◆ **Assignment**: Pull out every line below holding the word "level".

Start of Task data

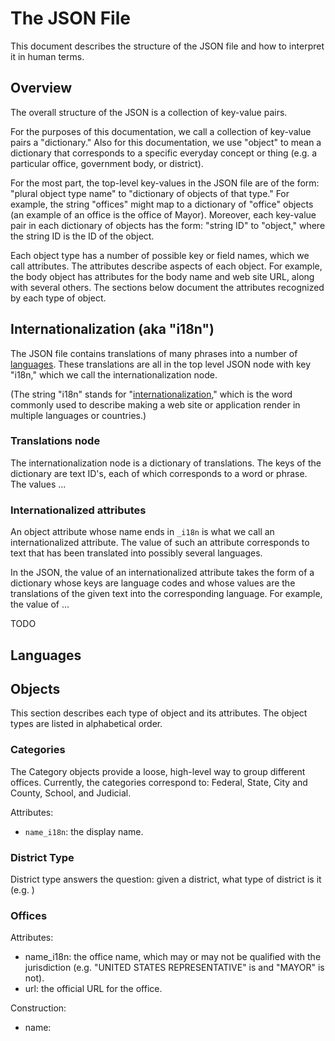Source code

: # The JSON File

This document describes the structure of the JSON file and how to
interpret it in human terms.


## Overview

The overall structure of the JSON is a collection of key-value pairs.

For the purposes of this documentation, we call a collection of key-value
pairs a "dictionary."  Also for this documentation, we use "object" to mean
a dictionary that corresponds to a specific everyday concept or thing
(e.g. a particular office, government body, or district).

For the most part, the top-level key-values in the JSON file are of the
form: "plural object type name" to "dictionary of objects of that type."
For example, the string "offices" might map to a dictionary of "office"
objects (an example of an office is the office of Mayor).  Moreover, each
key-value pair in each dictionary of objects has the form: "string ID"
to "object," where the string ID is the ID of the object.

Each object type has a number of possible key or field names, which we
call attributes.  The attributes describe aspects of each object.
For example, the body object has attributes for the body name and web
site URL, along with several others.  The sections below document the
attributes recognized by each type of object.


## Internationalization (aka "i18n")

The JSON file contains translations of many phrases into a number
of [languages](#languages).  These translations are all in the top
level JSON node with key "i18n," which we call the internationalization
node.

(The string "i18n" stands for "[internationalization][i18n]," which is
the word commonly used to describe making a web site or application render
in multiple languages or countries.)

### Translations node

The internationalization node is a dictionary of translations.  The keys
of the dictionary are text ID's, each of which corresponds to a word or
phrase.  The values ...


### Internationalized attributes

An object attribute whose name ends in `_i18n` is what we call an
internationalized attribute.  The value of such an attribute corresponds
to text that has been translated into possibly several languages.

In the JSON, the value of an internationalized attribute takes the form
of a dictionary whose
keys are language codes and whose values are the translations
of the given text into the corresponding language.  For example,
the value of ...



TODO

## Languages



## Objects

This section describes each type of object and its attributes.  The
object types are listed in alphabetical order.


### Categories

The Category objects provide a loose, high-level way to group different
offices.  Currently, the categories correspond to: Federal, State, City
and County, School, and Judicial.

Attributes:

* `name_i18n`: the display name.


### District Type

District type answers the question: given a district, what type of
district is it (e.g. )
### Offices

Attributes:

* name_i18n: the office name, which may or may not be qualified with the
  jurisdiction (e.g. "UNITED STATES REPRESENTATIVE" is and "MAYOR" is not).
* url: the official URL for the office.

Construction:

* name:


[i18n]: http://en.wikipedia.org/wiki/Internationalization_and_localization
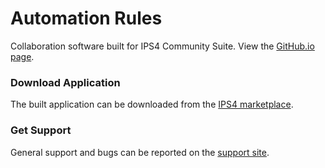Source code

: # Automation Rules

Collaboration software built for IPS4 Community Suite. View the [GitHub.io page](https://kcarwile.github.io/rules).

### Download Application

The built application can be downloaded from
the [IPS4 marketplace](https://invisionpower.com/files/file/7368-automation-rules-lite/).

### Get Support

General support and bugs can be reported on the [support site](http://ipsguru.net/projects/rules).
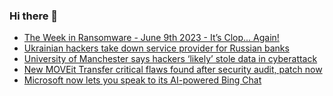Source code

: ### Hi there 👋

<!--START_SECTION:feed-->
* [The Week in Ransomware - June 9th 2023 - It’s Clop... Again!](https://www.bleepingcomputer.com/news/security/the-week-in-ransomware-june-9th-2023-its-clop-again/)
* [Ukrainian hackers take down service provider for Russian banks](https://www.bleepingcomputer.com/news/security/ukrainian-hackers-take-down-service-provider-for-russian-banks/)
* [University of Manchester says hackers ‘likely’ stole data in cyberattack](https://www.bleepingcomputer.com/news/security/university-of-manchester-says-hackers-likely-stole-data-in-cyberattack/)
* [New MOVEit Transfer critical flaws found after security audit, patch now](https://www.bleepingcomputer.com/news/security/new-moveit-transfer-critical-flaws-found-after-security-audit-patch-now/)
* [Microsoft now lets you speak to its AI-powered Bing Chat](https://www.bleepingcomputer.com/news/microsoft/microsoft-now-lets-you-speak-to-its-ai-powered-bing-chat/)
<!--END_SECTION:feed-->

<!--
**frankenk/frankenk** is a ✨ _special_ ✨ repository because its `README.md` (this file) appears on your GitHub profile.

Here are some ideas to get you started:

- 🔭 I’m currently working on ...
- 🌱 I’m currently learning ...
- 👯 I’m looking to collaborate on ...
- 🤔 I’m looking for help with ...
- 💬 Ask me about ...
- 📫 How to reach me: ...
- 😄 Pronouns: ...
- ⚡ Fun fact: ...
-->



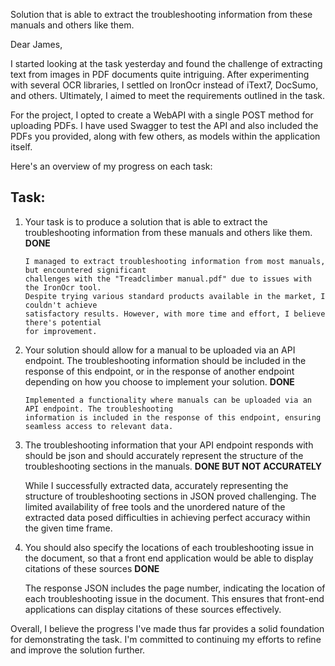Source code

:Solution that is able to extract the troubleshooting information from these manuals and others like them.

Dear James,

I started looking at the task yesterday and found the challenge of extracting text from images in PDF documents quite intriguing. After experimenting with several OCR libraries, I settled on IronOcr instead of iText7, DocSumo, and others. Ultimately, I aimed to meet the requirements outlined in the task.

For the project, I opted to create a WebAPI with a single POST method for uploading PDFs. I have used Swagger to test the API and also included the PDFs you provided, along with few others, as models within the application itself.

Here's an overview of my progress on each task:

Task:
-----
1) Your task is to produce a solution that is able to extract the troubleshooting information from these manuals and others like them. **DONE**

       I managed to extract troubleshooting information from most manuals, but encountered significant
       challenges with the "Treadclimber manual.pdf" due to issues with the IronOcr tool.
       Despite trying various standard products available in the market, I couldn't achieve
       satisfactory results. However, with more time and effort, I believe there's potential
       for improvement.

3) Your solution should allow for a manual to be uploaded via an API endpoint. The troubleshooting information should be included in the response of this endpoint, or in the response of another endpoint
   depending on how you choose to implement your solution. **DONE**

       Implemented a functionality where manuals can be uploaded via an API endpoint. The troubleshooting
       information is included in the response of this endpoint, ensuring seamless access to relevant data.

5) The troubleshooting information that your API endpoint responds with should be json and should accurately represent the structure of the troubleshooting sections in the manuals. **DONE BUT NOT ACCURATELY**

      While I successfully extracted data, accurately representing the structure of troubleshooting sections in JSON proved challenging.
      The limited availability of free tools and the unordered nature of the extracted data posed difficulties in achieving perfect
      accuracy within the given time frame.

6) You should also specify the locations of each troubleshooting issue in the document, so that a front end application would be able to display citations of these sources  **DONE**
    
      The response JSON includes the page number, indicating the location of each troubleshooting issue in the document.
      This ensures that front-end applications can display citations of these sources effectively.

Overall, I believe the progress I've made thus far provides a solid foundation for demonstrating the task. I'm committed to continuing my efforts to refine and improve the solution further.
   
   
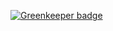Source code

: 
[![Greenkeeper badge](https://badges.greenkeeper.io/DenisRebenok/spacex-launch-stats.svg)](https://greenkeeper.io/)
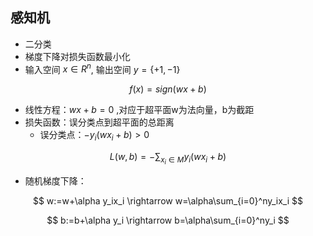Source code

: ## 感知机

- 二分类
- 梯度下降对损失函数最小化
- 输入空间 $x\in R^n$, 输出空间 $y=\{+1,-1\}$

$$
f(x)=sign(wx+b)
$$

- 线性方程：$wx+b=0$ ,对应于超平面w为法向量，b为截距
- 损失函数：误分类点到超平面的总距离
  - 误分类点：$-y_i(wx_i+b)>0$

$$
L(w,b)=-\sum_{x_i\in M}y_i(wx_i+b)
$$

- 随机梯度下降：

$$
w:=w+\alpha y_ix_i \rightarrow w=\alpha\sum_{i=0}^ny_ix_i
$$

$$
b:=b+\alpha y_i \rightarrow b=\alpha\sum_{i=0}^ny_i
$$

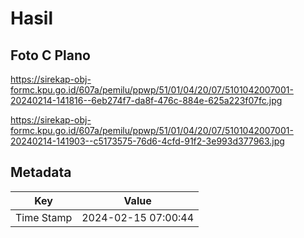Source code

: # Hasil

## Foto C Plano

https://sirekap-obj-formc.kpu.go.id/607a/pemilu/ppwp/51/01/04/20/07/5101042007001-20240214-141816--6eb274f7-da8f-476c-884e-625a223f07fc.jpg

https://sirekap-obj-formc.kpu.go.id/607a/pemilu/ppwp/51/01/04/20/07/5101042007001-20240214-141903--c5173575-76d6-4cfd-91f2-3e993d377963.jpg


## Metadata

| Key        | Value               |
| ---------- | ------------------- |
| Time Stamp | 2024-02-15 07:00:44 |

End of Task data

◆ **Solution to the exercise**:
For the most part, the top-level key-values in the JSON file are of the
level JSON node with key "i18n," which we call the internationalization
The Category objects provide a loose, high-level way to group different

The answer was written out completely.